◆ **TASK INSTRUCTIONS**
Starting at the line that contains "23. And that" in the listing below, write out every line word for word until you have written the line that contains "31. But Israel, which".

-- Opening Marker --

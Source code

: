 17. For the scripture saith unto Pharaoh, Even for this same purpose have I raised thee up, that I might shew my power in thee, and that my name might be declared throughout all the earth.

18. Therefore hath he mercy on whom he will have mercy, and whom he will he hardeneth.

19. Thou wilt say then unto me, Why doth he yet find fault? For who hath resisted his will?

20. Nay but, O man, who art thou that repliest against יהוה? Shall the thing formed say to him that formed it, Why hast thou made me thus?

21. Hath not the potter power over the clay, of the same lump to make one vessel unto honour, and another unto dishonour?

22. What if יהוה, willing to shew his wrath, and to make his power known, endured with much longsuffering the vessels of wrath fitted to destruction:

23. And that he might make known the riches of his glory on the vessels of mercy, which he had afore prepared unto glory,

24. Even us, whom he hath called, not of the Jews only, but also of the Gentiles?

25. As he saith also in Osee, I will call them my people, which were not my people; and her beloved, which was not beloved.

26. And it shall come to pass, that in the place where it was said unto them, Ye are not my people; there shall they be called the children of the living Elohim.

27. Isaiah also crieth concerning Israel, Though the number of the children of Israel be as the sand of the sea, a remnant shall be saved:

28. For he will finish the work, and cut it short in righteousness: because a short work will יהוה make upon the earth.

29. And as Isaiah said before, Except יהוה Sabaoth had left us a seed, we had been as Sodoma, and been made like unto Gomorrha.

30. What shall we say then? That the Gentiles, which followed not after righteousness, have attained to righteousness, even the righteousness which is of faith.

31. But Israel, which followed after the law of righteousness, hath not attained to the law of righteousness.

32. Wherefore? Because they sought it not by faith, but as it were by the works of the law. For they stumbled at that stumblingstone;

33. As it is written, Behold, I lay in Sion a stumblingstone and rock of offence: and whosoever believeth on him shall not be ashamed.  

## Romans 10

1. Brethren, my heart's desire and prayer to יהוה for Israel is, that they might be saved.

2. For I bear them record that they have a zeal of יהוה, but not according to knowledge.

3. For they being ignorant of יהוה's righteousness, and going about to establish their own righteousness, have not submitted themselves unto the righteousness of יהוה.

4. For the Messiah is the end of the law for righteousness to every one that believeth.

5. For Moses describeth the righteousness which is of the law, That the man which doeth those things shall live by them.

-- Closing Marker --
-- Opening Marker --

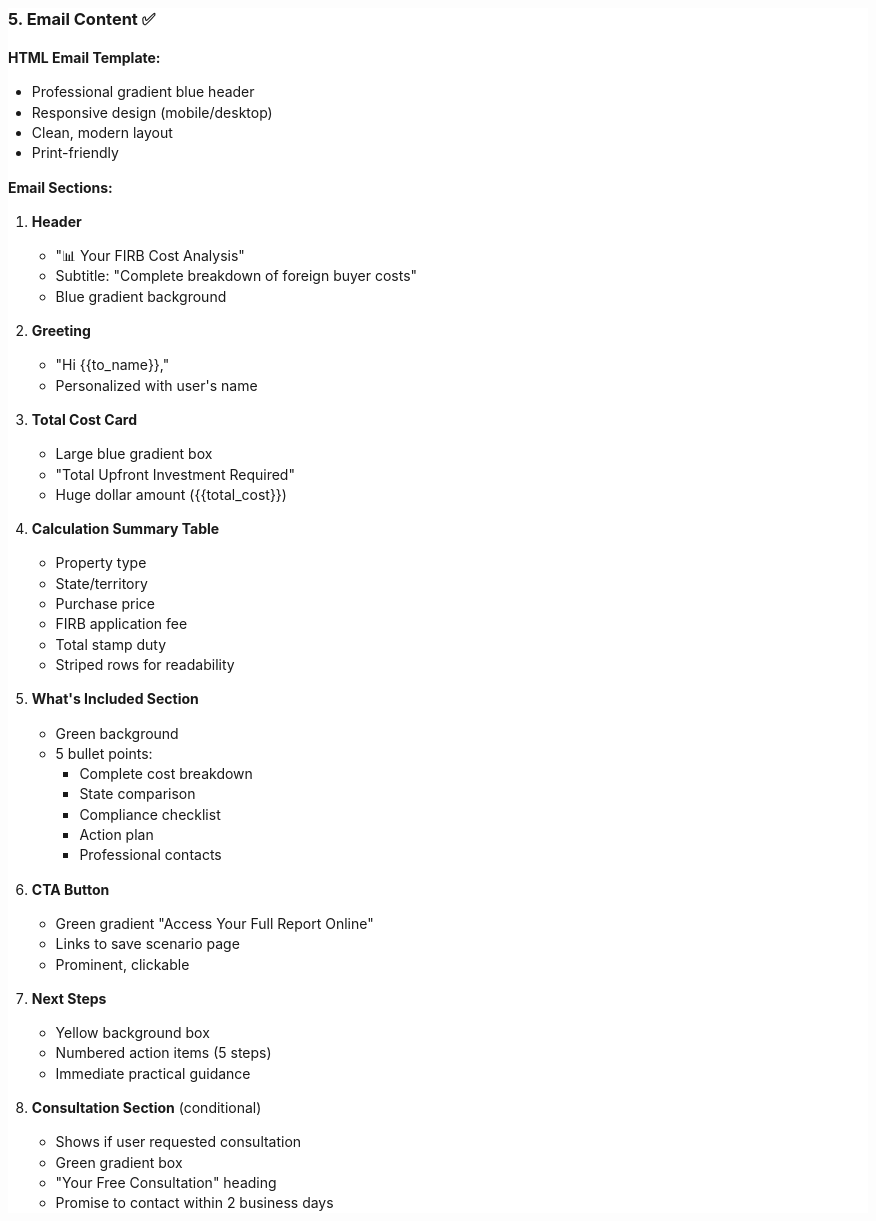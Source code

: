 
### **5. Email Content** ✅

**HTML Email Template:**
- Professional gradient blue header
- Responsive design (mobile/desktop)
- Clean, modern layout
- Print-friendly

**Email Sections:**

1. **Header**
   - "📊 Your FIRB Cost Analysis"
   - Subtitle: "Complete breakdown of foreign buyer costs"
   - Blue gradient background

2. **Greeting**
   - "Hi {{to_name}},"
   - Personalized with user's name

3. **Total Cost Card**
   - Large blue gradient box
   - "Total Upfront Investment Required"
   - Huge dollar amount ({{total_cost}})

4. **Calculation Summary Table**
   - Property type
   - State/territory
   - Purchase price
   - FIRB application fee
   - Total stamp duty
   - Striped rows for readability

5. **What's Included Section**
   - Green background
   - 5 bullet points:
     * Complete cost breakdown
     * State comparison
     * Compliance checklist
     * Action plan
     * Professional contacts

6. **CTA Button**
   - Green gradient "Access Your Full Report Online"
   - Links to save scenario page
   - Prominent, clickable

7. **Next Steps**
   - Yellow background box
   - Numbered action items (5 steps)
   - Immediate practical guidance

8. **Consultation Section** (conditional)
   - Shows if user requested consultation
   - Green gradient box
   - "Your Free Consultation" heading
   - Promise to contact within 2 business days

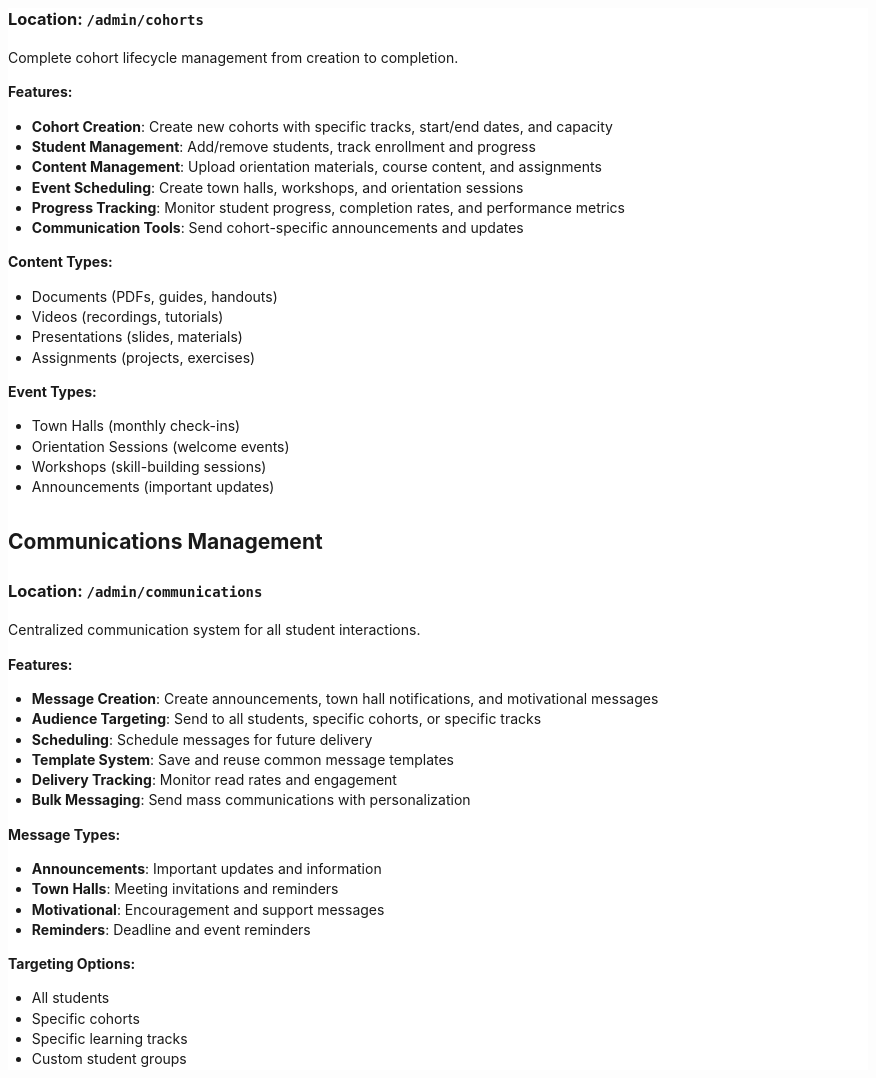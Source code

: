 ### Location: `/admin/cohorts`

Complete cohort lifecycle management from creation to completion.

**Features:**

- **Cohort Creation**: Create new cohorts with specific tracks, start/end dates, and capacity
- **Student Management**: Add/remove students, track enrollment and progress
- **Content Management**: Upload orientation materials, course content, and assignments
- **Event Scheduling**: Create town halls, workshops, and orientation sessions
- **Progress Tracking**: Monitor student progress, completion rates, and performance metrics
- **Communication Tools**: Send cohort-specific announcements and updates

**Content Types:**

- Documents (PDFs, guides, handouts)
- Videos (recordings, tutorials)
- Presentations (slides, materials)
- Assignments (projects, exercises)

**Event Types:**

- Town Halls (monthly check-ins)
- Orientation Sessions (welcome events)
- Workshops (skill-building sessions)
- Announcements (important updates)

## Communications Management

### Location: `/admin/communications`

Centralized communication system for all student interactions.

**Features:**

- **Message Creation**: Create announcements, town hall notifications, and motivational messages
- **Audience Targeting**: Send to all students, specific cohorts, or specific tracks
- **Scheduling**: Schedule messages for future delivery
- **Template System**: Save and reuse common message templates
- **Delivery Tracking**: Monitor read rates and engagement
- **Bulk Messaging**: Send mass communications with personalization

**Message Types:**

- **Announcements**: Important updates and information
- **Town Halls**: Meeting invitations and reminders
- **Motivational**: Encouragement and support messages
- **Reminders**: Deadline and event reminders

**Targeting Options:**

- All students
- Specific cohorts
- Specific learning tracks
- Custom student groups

-- Closing Marker --

◆ **FINISHED TASK**
23. And that he might make known the riches of his glory on the vessels of mercy, which he had afore prepared unto glory,

24. Even us, whom he hath called, not of the Jews only, but also of the Gentiles?

25. As he saith also in Osee, I will call them my people, which were not my people; and her beloved, which was not beloved.

26. And it shall come to pass, that in the place where it was said unto them, Ye are not my people; there shall they be called the children of the living Elohim.

27. Isaiah also crieth concerning Israel, Though the number of the children of Israel be as the sand of the sea, a remnant shall be saved:

28. For he will finish the work, and cut it short in righteousness: because a short work will יהוה make upon the earth.

29. And as Isaiah said before, Except יהוה Sabaoth had left us a seed, we had been as Sodoma, and been made like unto Gomorrha.

30. What shall we say then? That the Gentiles, which followed not after righteousness, have attained to righteousness, even the righteousness which is of faith.

31. But Israel, which followed after the law of righteousness, hath not attained to the law of righteousness.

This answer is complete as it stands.